» **Task goal**
Reproduce the records exactly. Leave the pictures out.

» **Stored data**

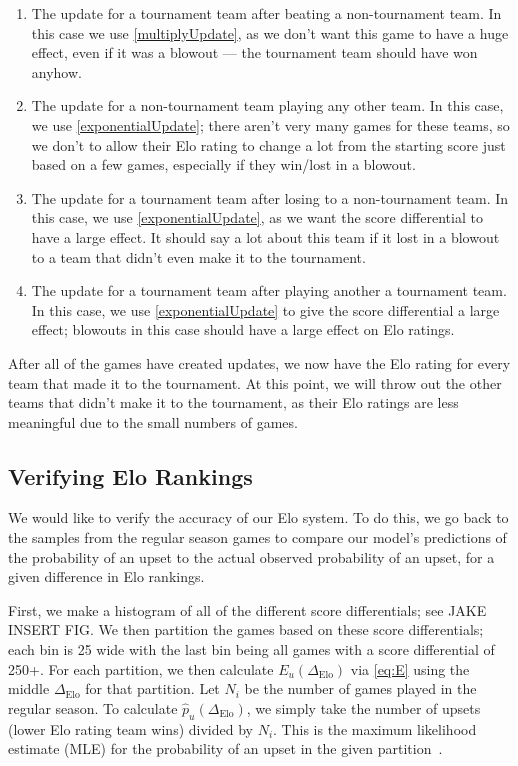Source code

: \documentclass{article}
\begin{document}
\begin{enumerate}
    \item The update for a tournament team after beating a non-tournament team. In this case we use \autoref{multiplyUpdate}, as we don't want this game to have a huge effect, even if it was a blowout --- the tournament team should have won anyhow.
    \item The update for a non-tournament team playing any other team. In this case, we use \autoref{exponentialUpdate}; there aren't very many games for these teams, so we don't to allow their Elo rating to change a lot from the starting score just based on a few games, especially if they win/lost in a blowout.
    \item The update for a tournament team after losing to a non-tournament team. In this case, we use \autoref{exponentialUpdate}, as we want the score differential to have a large effect. It should say a lot about this team if it lost in a blowout to a team that didn't even make it to the tournament.
    \item The update for a tournament team after playing another a tournament team. In this case, we use \autoref{exponentialUpdate} to give the score differential a large effect; blowouts in this case should have a large effect on Elo ratings. 
\end{enumerate}

After all of the games have created updates, we now have the Elo rating for every team that made it to the tournament. At this point, we will throw out the other teams that didn't make it to the tournament, as their Elo ratings are less meaningful due to the small numbers of games.

\subsection{Verifying Elo Rankings}\label{verify}
We would like to verify the accuracy of our Elo system. To do this, we go back to the samples from the regular season games to compare our model's predictions of the probability of an upset to the actual observed probability of an upset, for a given difference in Elo rankings. 

First, we make a histogram of all of the different score differentials; see JAKE INSERT FIG. We then partition the games based on these score differentials; each bin is 25 wide with the last bin being all games with a score differential of 250+. For each partition, we then calculate $E_u(\Delta_{\text{Elo}})$ via \autoref{eq:E} using the middle $\Delta_{\text{Elo}}$ for that partition. Let $N_i$ be the number of games played in the regular season. To calculate $\hat{p}_u(\Delta_{\text{Elo}})$, we simply take the number of upsets (lower Elo rating team wins) divided by $N_i$. This is the maximum likelihood estimate (MLE) for the probability of an upset in the given partition~\cite{statproofbookMaximumLikelihood}.
\end{document}

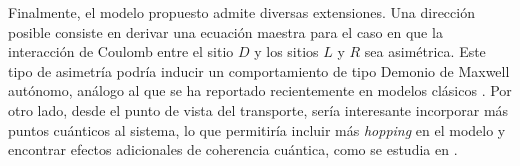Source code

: Finalmente, el modelo propuesto admite diversas extensiones. Una dirección posible consiste en derivar una ecuación maestra para el caso en que la interacción de Coulomb entre el sitio \( D \) y los sitios \( L \) y \( R \) sea asimétrica. Este tipo de asimetría podría inducir un comportamiento de tipo Demonio de Maxwell autónomo, análogo al que se ha reportado recientemente en modelos clásicos \cite{monsel2025autonomous}. Por otro lado, desde el punto de vista del transporte, sería interesante incorporar más puntos cuánticos al sistema, lo que permitiría incluir más \textit{hopping} en el modelo y encontrar efectos adicionales de coherencia cuántica, como se estudia en \cite{khandelwal2025maximal}.








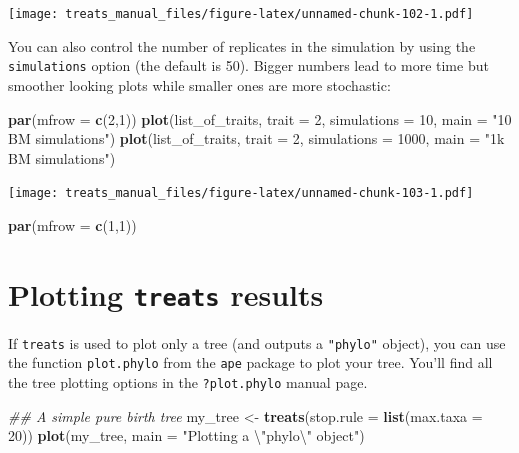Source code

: \documentclass[
]{book}
\newenvironment{Shaded}{\begin{snugshade}}{\end{snugshade}}
\newcommand{\CharTok}[1]{\textcolor[rgb]{0.31,0.60,0.02}{#1}}
\newcommand{\CommentTok}[1]{\textcolor[rgb]{0.56,0.35,0.01}{\textit{#1}}}
\newcommand{\DataTypeTok}[1]{\textcolor[rgb]{0.13,0.29,0.53}{#1}}
\newcommand{\DecValTok}[1]{\textcolor[rgb]{0.00,0.00,0.81}{#1}}
\newcommand{\KeywordTok}[1]{\textcolor[rgb]{0.13,0.29,0.53}{\textbf{#1}}}
\newcommand{\NormalTok}[1]{#1}
\newcommand{\StringTok}[1]{\textcolor[rgb]{0.31,0.60,0.02}{#1}}
\begin{document}
\texttt{[image: treats\_manual\_files/figure-latex/unnamed-chunk-102-1.pdf]}

You can also control the number of replicates in the simulation by using the \texttt{simulations} option (the default is 50).
Bigger numbers lead to more time but smoother looking plots while smaller ones are more stochastic:

\begin{Shaded}
\begin{Highlighting}[]
\KeywordTok{par}\NormalTok{(}\DataTypeTok{mfrow =} \KeywordTok{c}\NormalTok{(}\DecValTok{2}\NormalTok{,}\DecValTok{1}\NormalTok{))}
\KeywordTok{plot}\NormalTok{(list\_of\_traits, }\DataTypeTok{trait =} \DecValTok{2}\NormalTok{, }\DataTypeTok{simulations =} \DecValTok{10}\NormalTok{, }\DataTypeTok{main =} \StringTok{"10 BM simulations"}\NormalTok{)}
\KeywordTok{plot}\NormalTok{(list\_of\_traits, }\DataTypeTok{trait =} \DecValTok{2}\NormalTok{, }\DataTypeTok{simulations =} \DecValTok{1000}\NormalTok{, }\DataTypeTok{main =} \StringTok{"1k BM simulations"}\NormalTok{)}
\end{Highlighting}
\end{Shaded}

\texttt{[image: treats\_manual\_files/figure-latex/unnamed-chunk-103-1.pdf]}

\begin{Shaded}
\begin{Highlighting}[]
\KeywordTok{par}\NormalTok{(}\DataTypeTok{mfrow =} \KeywordTok{c}\NormalTok{(}\DecValTok{1}\NormalTok{,}\DecValTok{1}\NormalTok{))}
\end{Highlighting}
\end{Shaded}

\hypertarget{plotting-treats-results}{%
\section{\texorpdfstring{Plotting \texttt{treats} results}{Plotting treats results}}\label{plotting-treats-results}}

If \texttt{treats} is used to plot only a tree (and outputs a \texttt{"phylo"} object), you can use the function \texttt{plot.phylo} from the \texttt{ape} package to plot your tree.
You'll find all the tree plotting options in the \texttt{?plot.phylo} manual page.

\begin{Shaded}
\begin{Highlighting}[]
\CommentTok{\#\# A simple pure birth tree}
\NormalTok{my\_tree \textless{}{-}}\StringTok{ }\KeywordTok{treats}\NormalTok{(}\DataTypeTok{stop.rule =} \KeywordTok{list}\NormalTok{(}\DataTypeTok{max.taxa =} \DecValTok{20}\NormalTok{))}
\KeywordTok{plot}\NormalTok{(my\_tree, }\DataTypeTok{main =} \StringTok{"Plotting a }\CharTok{\textbackslash{}"}\StringTok{phylo}\CharTok{\textbackslash{}"}\StringTok{ object"}\NormalTok{)}
\end{Highlighting}
\end{Shaded}
\end{document}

» **Expected answer**
Source code

: \documentclass{article}
\begin{document}
\begin{enumerate}
    \item The update for a tournament team after beating a non-tournament team. In this case we use \autoref{multiplyUpdate}, as we don't want this game to have a huge effect, even if it was a blowout --- the tournament team should have won anyhow.
    \item The update for a non-tournament team playing any other team. In this case, we use \autoref{exponentialUpdate}; there aren't very many games for these teams, so we don't to allow their Elo rating to change a lot from the starting score just based on a few games, especially if they win/lost in a blowout.
    \item The update for a tournament team after losing to a non-tournament team. In this case, we use \autoref{exponentialUpdate}, as we want the score differential to have a large effect. It should say a lot about this team if it lost in a blowout to a team that didn't even make it to the tournament.
    \item The update for a tournament team after playing another a tournament team. In this case, we use \autoref{exponentialUpdate} to give the score differential a large effect; blowouts in this case should have a large effect on Elo ratings. 
\end{enumerate}

After all of the games have created updates, we now have the Elo rating for every team that made it to the tournament. At this point, we will throw out the other teams that didn't make it to the tournament, as their Elo ratings are less meaningful due to the small numbers of games.

\subsection{Verifying Elo Rankings}\label{verify}
We would like to verify the accuracy of our Elo system. To do this, we go back to the samples from the regular season games to compare our model's predictions of the probability of an upset to the actual observed probability of an upset, for a given difference in Elo rankings. 

First, we make a histogram of all of the different score differentials; see JAKE INSERT FIG. We then partition the games based on these score differentials; each bin is 25 wide with the last bin being all games with a score differential of 250+. For each partition, we then calculate $E_u(\Delta_{\text{Elo}})$ via \autoref{eq:E} using the middle $\Delta_{\text{Elo}}$ for that partition. Let $N_i$ be the number of games played in the regular season. To calculate $\hat{p}_u(\Delta_{\text{Elo}})$, we simply take the number of upsets (lower Elo rating team wins) divided by $N_i$. This is the maximum likelihood estimate (MLE) for the probability of an upset in the given partition~\cite{statproofbookMaximumLikelihood}.
\end{document}

Source code

: Finalmente, el modelo propuesto admite diversas extensiones. Una dirección posible consiste en derivar una ecuación maestra para el caso en que la interacción de Coulomb entre el sitio \( D \) y los sitios \( L \) y \( R \) sea asimétrica. Este tipo de asimetría podría inducir un comportamiento de tipo Demonio de Maxwell autónomo, análogo al que se ha reportado recientemente en modelos clásicos \cite{monsel2025autonomous}. Por otro lado, desde el punto de vista del transporte, sería interesante incorporar más puntos cuánticos al sistema, lo que permitiría incluir más \textit{hopping} en el modelo y encontrar efectos adicionales de coherencia cuántica, como se estudia en \cite{khandelwal2025maximal}.








Source code

: \documentclass[
]{book}
\newenvironment{Shaded}{\begin{snugshade}}{\end{snugshade}}
\newcommand{\CharTok}[1]{\textcolor[rgb]{0.31,0.60,0.02}{#1}}
\newcommand{\CommentTok}[1]{\textcolor[rgb]{0.56,0.35,0.01}{\textit{#1}}}
\newcommand{\DataTypeTok}[1]{\textcolor[rgb]{0.13,0.29,0.53}{#1}}
\newcommand{\DecValTok}[1]{\textcolor[rgb]{0.00,0.00,0.81}{#1}}
\newcommand{\KeywordTok}[1]{\textcolor[rgb]{0.13,0.29,0.53}{\textbf{#1}}}
\newcommand{\NormalTok}[1]{#1}
\newcommand{\StringTok}[1]{\textcolor[rgb]{0.31,0.60,0.02}{#1}}
\begin{document}
\texttt{[image: treats\_manual\_files/figure-latex/unnamed-chunk-102-1.pdf]}

You can also control the number of replicates in the simulation by using the \texttt{simulations} option (the default is 50).
Bigger numbers lead to more time but smoother looking plots while smaller ones are more stochastic:

\begin{Shaded}
\begin{Highlighting}[]
\KeywordTok{par}\NormalTok{(}\DataTypeTok{mfrow =} \KeywordTok{c}\NormalTok{(}\DecValTok{2}\NormalTok{,}\DecValTok{1}\NormalTok{))}
\KeywordTok{plot}\NormalTok{(list\_of\_traits, }\DataTypeTok{trait =} \DecValTok{2}\NormalTok{, }\DataTypeTok{simulations =} \DecValTok{10}\NormalTok{, }\DataTypeTok{main =} \StringTok{"10 BM simulations"}\NormalTok{)}
\KeywordTok{plot}\NormalTok{(list\_of\_traits, }\DataTypeTok{trait =} \DecValTok{2}\NormalTok{, }\DataTypeTok{simulations =} \DecValTok{1000}\NormalTok{, }\DataTypeTok{main =} \StringTok{"1k BM simulations"}\NormalTok{)}
\end{Highlighting}
\end{Shaded}

\texttt{[image: treats\_manual\_files/figure-latex/unnamed-chunk-103-1.pdf]}

\begin{Shaded}
\begin{Highlighting}[]
\KeywordTok{par}\NormalTok{(}\DataTypeTok{mfrow =} \KeywordTok{c}\NormalTok{(}\DecValTok{1}\NormalTok{,}\DecValTok{1}\NormalTok{))}
\end{Highlighting}
\end{Shaded}

\hypertarget{plotting-treats-results}{%
\section{\texorpdfstring{Plotting \texttt{treats} results}{Plotting treats results}}\label{plotting-treats-results}}

If \texttt{treats} is used to plot only a tree (and outputs a \texttt{"phylo"} object), you can use the function \texttt{plot.phylo} from the \texttt{ape} package to plot your tree.
You'll find all the tree plotting options in the \texttt{?plot.phylo} manual page.

\begin{Shaded}
\begin{Highlighting}[]
\CommentTok{\#\# A simple pure birth tree}
\NormalTok{my\_tree \textless{}{-}}\StringTok{ }\KeywordTok{treats}\NormalTok{(}\DataTypeTok{stop.rule =} \KeywordTok{list}\NormalTok{(}\DataTypeTok{max.taxa =} \DecValTok{20}\NormalTok{))}
\KeywordTok{plot}\NormalTok{(my\_tree, }\DataTypeTok{main =} \StringTok{"Plotting a }\CharTok{\textbackslash{}"}\StringTok{phylo}\CharTok{\textbackslash{}"}\StringTok{ object"}\NormalTok{)}
\end{Highlighting}
\end{Shaded}
\end{document}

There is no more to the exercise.